On November 19th, a bill passed the Pennsylvania House requiring a burial for all “fetal remains” from “fertilization until expulsion or extraction from its mother”. The bill is modeled after Indiana’s fetal remains bill which was upheld by the Supreme Court in March. The goal of these bills is to create a dichotomy and contradiction in abortion law. Indiana Right to Life President and CEO Mike Fichter stated:
“On one hand we recognize aborted children have dignity and are not garbage, on the other hand the court refuses the inherent, God-given dignity of each unborn child by recognizing their civil rights. This once again places Roe (v. Wade) on a collision course with itself.”
The bill carries a fine of $50 to $300 or up to 30 days in prison for health care providers who fail to dispose of “fetal” remains in the designated manner. Sine arranging a human burial in Pennsylvania requires a death certificate, this means that death certificates will need to be provided for all fetal remains.
There’s just one problem: this bill is complete medical nonsense.
Although the bill calls itself the “Final Disposition of Fetal Remains Act”, this is a misnomer. A fetus is not actually developed until about the 8th week of pregnancy and involves implantation into the uterine wall and many weeks of development to the point of resembling a basic human figure. Yet, the Pennsylvania law wording specifically applies to any and all fertilized eggs, even eggs that never implant.
So, if you happen to get your period in a Pennsylvania doctor’s office, you may be required to get a death certificate to dispose of your used tampon.
How will you know if you accidentally shed a fertilized egg that period? You won’t. Even if you take a pregnancy test every single day of your life, you still won’t know about this little egg that came and went. Pregnancy tests work by measuring levels of a hormone called human chorionic gonadotropin (HCG) in your urine. HCG is not produced by the body until a fertilized egg is attached to the uterine wall.
Although Governor Wolf has promised to veto the bill, the Pennsylvania law is just one of many medically dubious anti-abortion laws sweeping the nation. The conservative balance of the Supreme Court has inspired many states to attempt to get their most ridiculous limitations verified in an attempt to erode away any protections remaining under Roe v Wade.

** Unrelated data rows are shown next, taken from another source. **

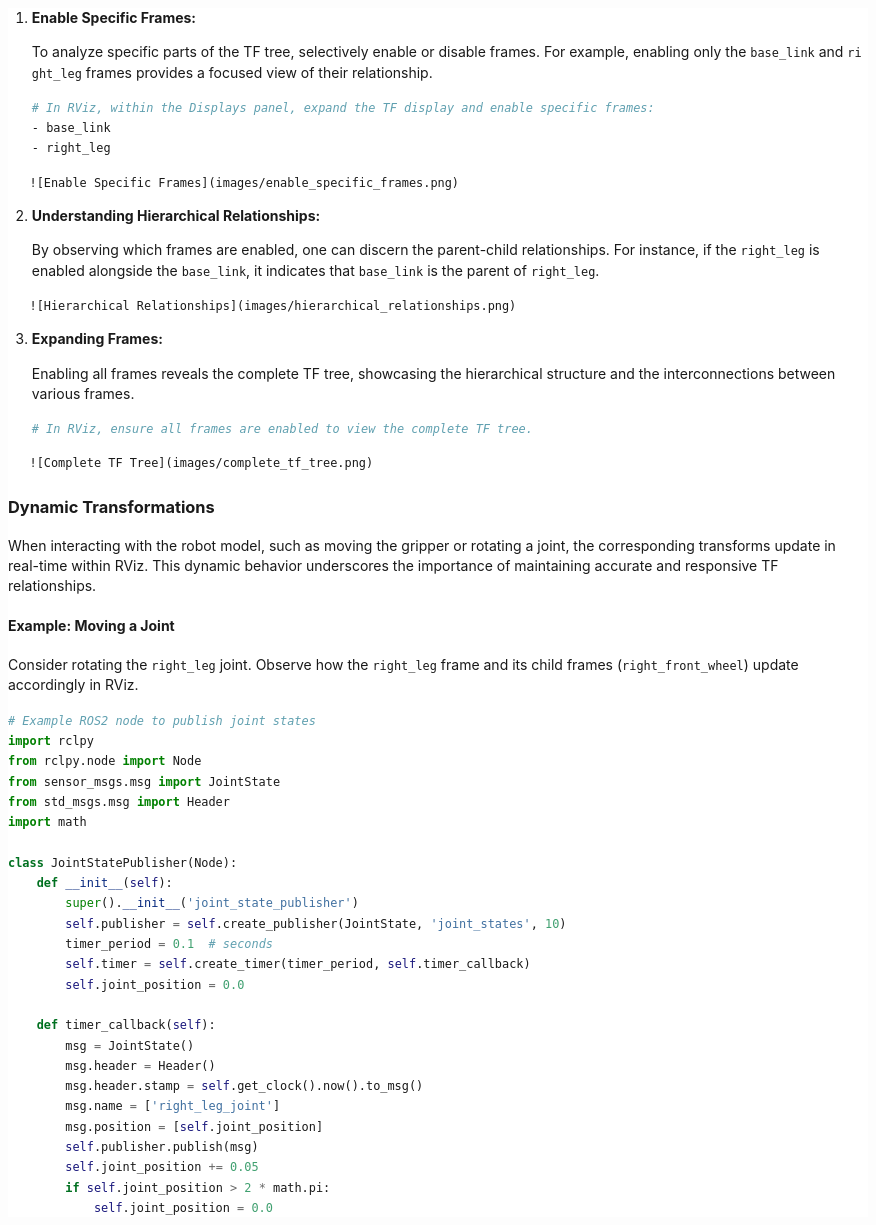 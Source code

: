 1. **Enable Specific Frames:**
   
   To analyze specific parts of the TF tree, selectively enable or disable frames. For example, enabling only the `base_link` and `right_leg` frames provides a focused view of their relationship.

   ```bash
   # In RViz, within the Displays panel, expand the TF display and enable specific frames:
   - base_link
   - right_leg
   ```
```
   ![Enable Specific Frames](images/enable_specific_frames.png)
```
2. **Understanding Hierarchical Relationships:**
   
   By observing which frames are enabled, one can discern the parent-child relationships. For instance, if the `right_leg` is enabled alongside the `base_link`, it indicates that `base_link` is the parent of `right_leg`.
```
   ![Hierarchical Relationships](images/hierarchical_relationships.png)
```
3. **Expanding Frames:**
   
   Enabling all frames reveals the complete TF tree, showcasing the hierarchical structure and the interconnections between various frames.

   ```bash
   # In RViz, ensure all frames are enabled to view the complete TF tree.
   ```
```
   ![Complete TF Tree](images/complete_tf_tree.png)
```
### Dynamic Transformations

When interacting with the robot model, such as moving the gripper or rotating a joint, the corresponding transforms update in real-time within RViz. This dynamic behavior underscores the importance of maintaining accurate and responsive TF relationships.

#### Example: Moving a Joint

Consider rotating the `right_leg` joint. Observe how the `right_leg` frame and its child frames (`right_front_wheel`) update accordingly in RViz.

```python
# Example ROS2 node to publish joint states
import rclpy
from rclpy.node import Node
from sensor_msgs.msg import JointState
from std_msgs.msg import Header
import math

class JointStatePublisher(Node):
    def __init__(self):
        super().__init__('joint_state_publisher')
        self.publisher = self.create_publisher(JointState, 'joint_states', 10)
        timer_period = 0.1  # seconds
        self.timer = self.create_timer(timer_period, self.timer_callback)
        self.joint_position = 0.0

    def timer_callback(self):
        msg = JointState()
        msg.header = Header()
        msg.header.stamp = self.get_clock().now().to_msg()
        msg.name = ['right_leg_joint']
        msg.position = [self.joint_position]
        self.publisher.publish(msg)
        self.joint_position += 0.05
        if self.joint_position > 2 * math.pi:
            self.joint_position = 0.0
```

TRAP (Targeted Regulation of Abortion Providers) laws like these have been a common way to limit the actual effectiveness of Roe. The reality is, for America’s poorest women, abortion has already been made inaccessible.
Laws like the Fetal Remains bill, though, are taking things to a whole new low by ignoring anything that resembles medical reality.
Ohio Republicans made headlines only a few weeks ago by introducing a bill to the House which attempts to entirely outlaw abortion, potentially issuing the death penalty to “offenders”. The bill also contained a clause requiring the re-implantation of ectopic pregnancies into the uterus — a medical procedure that simply doesn’t exist.
An ectopic pregnancy occurs when a fertilized egg implants outside of the uterus, usually in the fallopian tubes. Ectopic pregnancies are not viable and, if left untreated, may result in the explosion of a woman’s fallopian tubes. According to The Independent, 4% of maternal deaths are the result of such pregnancies. The procedure outlined in the Ohio bill has been described by doctors as “science fiction.”
The bill is currently under review in the House Criminal Justice committee.
The Supreme Court struck down Texas TRAP laws which placed a “substantial burden” on a woman’s right to an abortion three years ago. However, in October they agreed to hear arguments in the case of Louisiana's nearly identical law. Anti-abortion activists hope that the new makeup of the court will lead to an overturning of the previous decision, or of Roe entirely.
It’s important to remember what’s at stake in this conversation. According to the World Health Organization, 23,000 women die of unsafe abortions each year. Some estimate it may actually be as high as 30,000 women, accounting for 8–10% of all maternal deaths. Tens of thousands more experience significant health complications from unsafe abortions.